[Problem to work on]
Print the complete set of entries exactly.
Data in this exercise Start Marker
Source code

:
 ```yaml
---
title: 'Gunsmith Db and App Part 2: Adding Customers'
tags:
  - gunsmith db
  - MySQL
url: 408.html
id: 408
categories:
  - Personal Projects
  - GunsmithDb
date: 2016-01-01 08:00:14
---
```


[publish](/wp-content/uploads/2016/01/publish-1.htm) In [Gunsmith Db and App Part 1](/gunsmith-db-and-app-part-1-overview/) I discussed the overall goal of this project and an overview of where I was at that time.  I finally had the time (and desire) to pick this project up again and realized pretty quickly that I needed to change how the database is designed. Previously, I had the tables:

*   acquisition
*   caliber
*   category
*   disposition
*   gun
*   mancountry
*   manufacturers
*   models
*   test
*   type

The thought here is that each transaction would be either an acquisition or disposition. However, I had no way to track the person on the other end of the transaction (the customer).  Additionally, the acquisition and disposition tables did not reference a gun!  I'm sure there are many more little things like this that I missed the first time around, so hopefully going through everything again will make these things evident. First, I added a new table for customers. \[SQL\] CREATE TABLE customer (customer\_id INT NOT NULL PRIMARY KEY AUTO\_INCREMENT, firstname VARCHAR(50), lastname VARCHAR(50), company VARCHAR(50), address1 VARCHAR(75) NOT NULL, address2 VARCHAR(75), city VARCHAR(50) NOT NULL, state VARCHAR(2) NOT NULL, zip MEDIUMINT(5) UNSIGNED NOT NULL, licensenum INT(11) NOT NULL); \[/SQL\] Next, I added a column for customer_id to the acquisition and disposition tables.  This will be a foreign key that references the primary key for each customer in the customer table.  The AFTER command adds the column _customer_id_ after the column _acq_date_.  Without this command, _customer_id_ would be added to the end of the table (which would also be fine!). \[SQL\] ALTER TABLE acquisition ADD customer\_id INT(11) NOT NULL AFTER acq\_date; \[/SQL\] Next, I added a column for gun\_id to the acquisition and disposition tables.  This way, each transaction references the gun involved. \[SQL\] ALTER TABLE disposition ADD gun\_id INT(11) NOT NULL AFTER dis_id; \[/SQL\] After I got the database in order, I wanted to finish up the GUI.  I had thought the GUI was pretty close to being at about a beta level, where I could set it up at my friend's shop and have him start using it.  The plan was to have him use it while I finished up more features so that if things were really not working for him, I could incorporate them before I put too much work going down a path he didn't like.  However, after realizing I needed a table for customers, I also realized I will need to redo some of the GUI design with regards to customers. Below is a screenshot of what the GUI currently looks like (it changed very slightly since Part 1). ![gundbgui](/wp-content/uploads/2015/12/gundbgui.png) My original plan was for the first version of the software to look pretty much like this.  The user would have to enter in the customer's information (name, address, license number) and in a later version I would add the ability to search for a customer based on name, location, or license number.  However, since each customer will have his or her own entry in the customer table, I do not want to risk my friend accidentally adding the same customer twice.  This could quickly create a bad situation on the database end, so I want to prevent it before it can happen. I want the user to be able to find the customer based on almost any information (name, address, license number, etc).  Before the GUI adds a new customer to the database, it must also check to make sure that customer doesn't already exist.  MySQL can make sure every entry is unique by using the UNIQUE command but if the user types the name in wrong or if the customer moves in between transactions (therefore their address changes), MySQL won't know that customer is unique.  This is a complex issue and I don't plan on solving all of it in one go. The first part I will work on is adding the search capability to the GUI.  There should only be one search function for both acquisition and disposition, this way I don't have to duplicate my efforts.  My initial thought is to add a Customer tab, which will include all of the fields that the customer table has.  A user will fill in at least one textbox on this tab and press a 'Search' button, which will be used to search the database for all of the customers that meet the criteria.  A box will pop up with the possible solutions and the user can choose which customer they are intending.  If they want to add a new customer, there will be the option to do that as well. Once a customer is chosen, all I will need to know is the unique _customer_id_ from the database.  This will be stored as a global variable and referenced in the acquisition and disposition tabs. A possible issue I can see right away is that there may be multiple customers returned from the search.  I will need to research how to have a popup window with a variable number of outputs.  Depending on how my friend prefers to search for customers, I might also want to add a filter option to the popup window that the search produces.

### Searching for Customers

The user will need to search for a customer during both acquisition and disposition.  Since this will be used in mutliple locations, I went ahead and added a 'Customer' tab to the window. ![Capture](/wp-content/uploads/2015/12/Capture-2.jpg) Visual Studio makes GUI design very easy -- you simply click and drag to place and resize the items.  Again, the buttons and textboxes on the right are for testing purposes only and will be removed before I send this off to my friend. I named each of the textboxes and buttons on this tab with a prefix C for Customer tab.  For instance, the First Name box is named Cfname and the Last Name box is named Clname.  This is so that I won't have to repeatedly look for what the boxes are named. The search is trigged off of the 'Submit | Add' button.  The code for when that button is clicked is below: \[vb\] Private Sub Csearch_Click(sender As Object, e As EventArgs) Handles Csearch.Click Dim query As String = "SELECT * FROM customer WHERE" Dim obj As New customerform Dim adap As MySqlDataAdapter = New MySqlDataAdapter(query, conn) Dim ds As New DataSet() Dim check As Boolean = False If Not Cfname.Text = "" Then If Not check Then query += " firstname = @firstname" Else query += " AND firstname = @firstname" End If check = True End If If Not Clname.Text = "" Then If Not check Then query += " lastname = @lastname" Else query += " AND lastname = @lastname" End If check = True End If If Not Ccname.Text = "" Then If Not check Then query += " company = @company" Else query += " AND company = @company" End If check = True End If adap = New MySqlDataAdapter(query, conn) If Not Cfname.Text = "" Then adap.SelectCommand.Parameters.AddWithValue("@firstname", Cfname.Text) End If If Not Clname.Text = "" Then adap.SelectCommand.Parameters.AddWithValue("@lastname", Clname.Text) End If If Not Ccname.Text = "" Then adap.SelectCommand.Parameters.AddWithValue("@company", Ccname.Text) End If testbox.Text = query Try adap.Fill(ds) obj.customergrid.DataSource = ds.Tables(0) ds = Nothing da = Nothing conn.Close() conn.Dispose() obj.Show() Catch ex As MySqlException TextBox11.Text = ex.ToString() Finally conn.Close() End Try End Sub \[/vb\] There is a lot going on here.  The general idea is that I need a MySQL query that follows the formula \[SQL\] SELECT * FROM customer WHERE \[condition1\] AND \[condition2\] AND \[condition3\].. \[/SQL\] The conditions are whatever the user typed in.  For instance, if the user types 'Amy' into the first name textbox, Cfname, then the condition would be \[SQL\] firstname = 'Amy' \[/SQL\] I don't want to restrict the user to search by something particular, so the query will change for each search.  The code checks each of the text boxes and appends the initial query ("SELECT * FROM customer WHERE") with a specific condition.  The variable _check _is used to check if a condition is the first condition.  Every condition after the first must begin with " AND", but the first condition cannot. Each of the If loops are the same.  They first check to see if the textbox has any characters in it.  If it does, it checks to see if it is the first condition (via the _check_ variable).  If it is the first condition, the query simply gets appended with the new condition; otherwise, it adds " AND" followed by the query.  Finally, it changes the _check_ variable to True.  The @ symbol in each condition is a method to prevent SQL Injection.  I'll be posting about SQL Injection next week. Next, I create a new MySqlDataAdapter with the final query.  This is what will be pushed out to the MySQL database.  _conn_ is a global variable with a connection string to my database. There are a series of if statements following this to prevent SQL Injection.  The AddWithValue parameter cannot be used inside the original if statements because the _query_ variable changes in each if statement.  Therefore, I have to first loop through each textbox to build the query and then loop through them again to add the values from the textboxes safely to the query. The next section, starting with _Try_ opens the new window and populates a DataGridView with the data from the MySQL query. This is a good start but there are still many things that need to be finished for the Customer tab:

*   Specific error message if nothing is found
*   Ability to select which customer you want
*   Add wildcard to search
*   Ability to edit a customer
Data in this exercise End Marker
[Output for this task]
Source code

:
 ```yaml
---
title: 'Gunsmith Db and App Part 2: Adding Customers'
tags:
  - gunsmith db
  - MySQL
url: 408.html
id: 408
categories:
  - Personal Projects
  - GunsmithDb
date: 2016-01-01 08:00:14
---
```


[publish](/wp-content/uploads/2016/01/publish-1.htm) In [Gunsmith Db and App Part 1](/gunsmith-db-and-app-part-1-overview/) I discussed the overall goal of this project and an overview of where I was at that time.  I finally had the time (and desire) to pick this project up again and realized pretty quickly that I needed to change how the database is designed. Previously, I had the tables:

*   acquisition
*   caliber
*   category
*   disposition
*   gun
*   mancountry
*   manufacturers
*   models
*   test
*   type

The thought here is that each transaction would be either an acquisition or disposition. However, I had no way to track the person on the other end of the transaction (the customer).  Additionally, the acquisition and disposition tables did not reference a gun!  I'm sure there are many more little things like this that I missed the first time around, so hopefully going through everything again will make these things evident. First, I added a new table for customers. \[SQL\] CREATE TABLE customer (customer\_id INT NOT NULL PRIMARY KEY AUTO\_INCREMENT, firstname VARCHAR(50), lastname VARCHAR(50), company VARCHAR(50), address1 VARCHAR(75) NOT NULL, address2 VARCHAR(75), city VARCHAR(50) NOT NULL, state VARCHAR(2) NOT NULL, zip MEDIUMINT(5) UNSIGNED NOT NULL, licensenum INT(11) NOT NULL); \[/SQL\] Next, I added a column for customer_id to the acquisition and disposition tables.  This will be a foreign key that references the primary key for each customer in the customer table.  The AFTER command adds the column _customer_id_ after the column _acq_date_.  Without this command, _customer_id_ would be added to the end of the table (which would also be fine!). \[SQL\] ALTER TABLE acquisition ADD customer\_id INT(11) NOT NULL AFTER acq\_date; \[/SQL\] Next, I added a column for gun\_id to the acquisition and disposition tables.  This way, each transaction references the gun involved. \[SQL\] ALTER TABLE disposition ADD gun\_id INT(11) NOT NULL AFTER dis_id; \[/SQL\] After I got the database in order, I wanted to finish up the GUI.  I had thought the GUI was pretty close to being at about a beta level, where I could set it up at my friend's shop and have him start using it.  The plan was to have him use it while I finished up more features so that if things were really not working for him, I could incorporate them before I put too much work going down a path he didn't like.  However, after realizing I needed a table for customers, I also realized I will need to redo some of the GUI design with regards to customers. Below is a screenshot of what the GUI currently looks like (it changed very slightly since Part 1). ![gundbgui](/wp-content/uploads/2015/12/gundbgui.png) My original plan was for the first version of the software to look pretty much like this.  The user would have to enter in the customer's information (name, address, license number) and in a later version I would add the ability to search for a customer based on name, location, or license number.  However, since each customer will have his or her own entry in the customer table, I do not want to risk my friend accidentally adding the same customer twice.  This could quickly create a bad situation on the database end, so I want to prevent it before it can happen. I want the user to be able to find the customer based on almost any information (name, address, license number, etc).  Before the GUI adds a new customer to the database, it must also check to make sure that customer doesn't already exist.  MySQL can make sure every entry is unique by using the UNIQUE command but if the user types the name in wrong or if the customer moves in between transactions (therefore their address changes), MySQL won't know that customer is unique.  This is a complex issue and I don't plan on solving all of it in one go. The first part I will work on is adding the search capability to the GUI.  There should only be one search function for both acquisition and disposition, this way I don't have to duplicate my efforts.  My initial thought is to add a Customer tab, which will include all of the fields that the customer table has.  A user will fill in at least one textbox on this tab and press a 'Search' button, which will be used to search the database for all of the customers that meet the criteria.  A box will pop up with the possible solutions and the user can choose which customer they are intending.  If they want to add a new customer, there will be the option to do that as well. Once a customer is chosen, all I will need to know is the unique _customer_id_ from the database.  This will be stored as a global variable and referenced in the acquisition and disposition tabs. A possible issue I can see right away is that there may be multiple customers returned from the search.  I will need to research how to have a popup window with a variable number of outputs.  Depending on how my friend prefers to search for customers, I might also want to add a filter option to the popup window that the search produces.

### Searching for Customers

The user will need to search for a customer during both acquisition and disposition.  Since this will be used in mutliple locations, I went ahead and added a 'Customer' tab to the window. ![Capture](/wp-content/uploads/2015/12/Capture-2.jpg) Visual Studio makes GUI design very easy -- you simply click and drag to place and resize the items.  Again, the buttons and textboxes on the right are for testing purposes only and will be removed before I send this off to my friend. I named each of the textboxes and buttons on this tab with a prefix C for Customer tab.  For instance, the First Name box is named Cfname and the Last Name box is named Clname.  This is so that I won't have to repeatedly look for what the boxes are named. The search is trigged off of the 'Submit | Add' button.  The code for when that button is clicked is below: \[vb\] Private Sub Csearch_Click(sender As Object, e As EventArgs) Handles Csearch.Click Dim query As String = "SELECT * FROM customer WHERE" Dim obj As New customerform Dim adap As MySqlDataAdapter = New MySqlDataAdapter(query, conn) Dim ds As New DataSet() Dim check As Boolean = False If Not Cfname.Text = "" Then If Not check Then query += " firstname = @firstname" Else query += " AND firstname = @firstname" End If check = True End If If Not Clname.Text = "" Then If Not check Then query += " lastname = @lastname" Else query += " AND lastname = @lastname" End If check = True End If If Not Ccname.Text = "" Then If Not check Then query += " company = @company" Else query += " AND company = @company" End If check = True End If adap = New MySqlDataAdapter(query, conn) If Not Cfname.Text = "" Then adap.SelectCommand.Parameters.AddWithValue("@firstname", Cfname.Text) End If If Not Clname.Text = "" Then adap.SelectCommand.Parameters.AddWithValue("@lastname", Clname.Text) End If If Not Ccname.Text = "" Then adap.SelectCommand.Parameters.AddWithValue("@company", Ccname.Text) End If testbox.Text = query Try adap.Fill(ds) obj.customergrid.DataSource = ds.Tables(0) ds = Nothing da = Nothing conn.Close() conn.Dispose() obj.Show() Catch ex As MySqlException TextBox11.Text = ex.ToString() Finally conn.Close() End Try End Sub \[/vb\] There is a lot going on here.  The general idea is that I need a MySQL query that follows the formula \[SQL\] SELECT * FROM customer WHERE \[condition1\] AND \[condition2\] AND \[condition3\].. \[/SQL\] The conditions are whatever the user typed in.  For instance, if the user types 'Amy' into the first name textbox, Cfname, then the condition would be \[SQL\] firstname = 'Amy' \[/SQL\] I don't want to restrict the user to search by something particular, so the query will change for each search.  The code checks each of the text boxes and appends the initial query ("SELECT * FROM customer WHERE") with a specific condition.  The variable _check _is used to check if a condition is the first condition.  Every condition after the first must begin with " AND", but the first condition cannot. Each of the If loops are the same.  They first check to see if the textbox has any characters in it.  If it does, it checks to see if it is the first condition (via the _check_ variable).  If it is the first condition, the query simply gets appended with the new condition; otherwise, it adds " AND" followed by the query.  Finally, it changes the _check_ variable to True.  The @ symbol in each condition is a method to prevent SQL Injection.  I'll be posting about SQL Injection next week. Next, I create a new MySqlDataAdapter with the final query.  This is what will be pushed out to the MySQL database.  _conn_ is a global variable with a connection string to my database. There are a series of if statements following this to prevent SQL Injection.  The AddWithValue parameter cannot be used inside the original if statements because the _query_ variable changes in each if statement.  Therefore, I have to first loop through each textbox to build the query and then loop through them again to add the values from the textboxes safely to the query. The next section, starting with _Try_ opens the new window and populates a DataGridView with the data from the MySQL query. This is a good start but there are still many things that need to be finished for the Customer tab:

*   Specific error message if nothing is found
*   Ability to select which customer you want
*   Add wildcard to search
*   Ability to edit a customer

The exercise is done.